The credit crunch has led to many shifts in the mortgage market, but perhaps one of most upsetting for many is the loss of the traditional ‘First Time Buyer’ mortgage.
As it stands currently, the best mortgage deals available come in at 90%, meaning you require 10% of the purchase price of the property to enable a purchase.
Currently, many of these 90% deals sit in the UK whole of market arena, and are not available on the Scottish High Street, so it is essential you contact an Independent Mortgage Adviser who has access to such deals, and who can provide you qualified independent advice in the task of buying your first home.
The Mortgage Specialists ‘ First Time Buyer’ guide
1.Work out how much you can afford
Calculate your monthly household income, then calculate your household outgoings to give you an idea of what is an affordable amount to allow for your mortgage payment
2. Work out how much you can put down as a deposit
- You will usually need at least 10% to 15% of the value of the place you want to buy
- The higher your deposit, the less borrowed and the less interest you’ll pay
3. Find out how much you can borrow
This will vary from lender to lender.

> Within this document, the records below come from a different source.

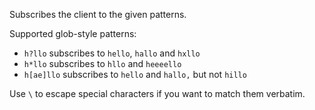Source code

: Subscribes the client to the given patterns.

Supported glob-style patterns:

- `h?llo` subscribes to `hello`, `hallo` and `hxllo`
- `h*llo` subscribes to `hllo` and `heeeello`
- `h[ae]llo` subscribes to `hello` and `hallo,` but not `hillo`

Use `\` to escape special characters if you want to match them verbatim.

Some will offer you 3 x income, some will offer up to 5x income. You can use our mortgage calculator to determine what this may be, or contact us for mortgage advice.
Other costs to consider:
- Solicitor’s fees – always enquire with a range of solicitors to get an idea of costs
- Arrangement fees for your mortgage – can usually be added with most lenders
- Valuation/survey – The Home Report from the sellers usually takes care of this cost in Scotland
- Stamp duty – if your property costs under £250,000, and you complete the purchase between 25 March 2010 and 25 March 2012 and match the Government’s definition of a first time buyer you will not have to pay any stamp duty. Over this a 3% ‘Stamp Duty’ tax will apply.
- Buildings and contents insurance – usually around £20 -35 per month dependant on cover required and the property in question
- Protecting you and your home – Personal Protection for you and your family is essential to avoid you losing your home in the event of illness, injury or unemployment.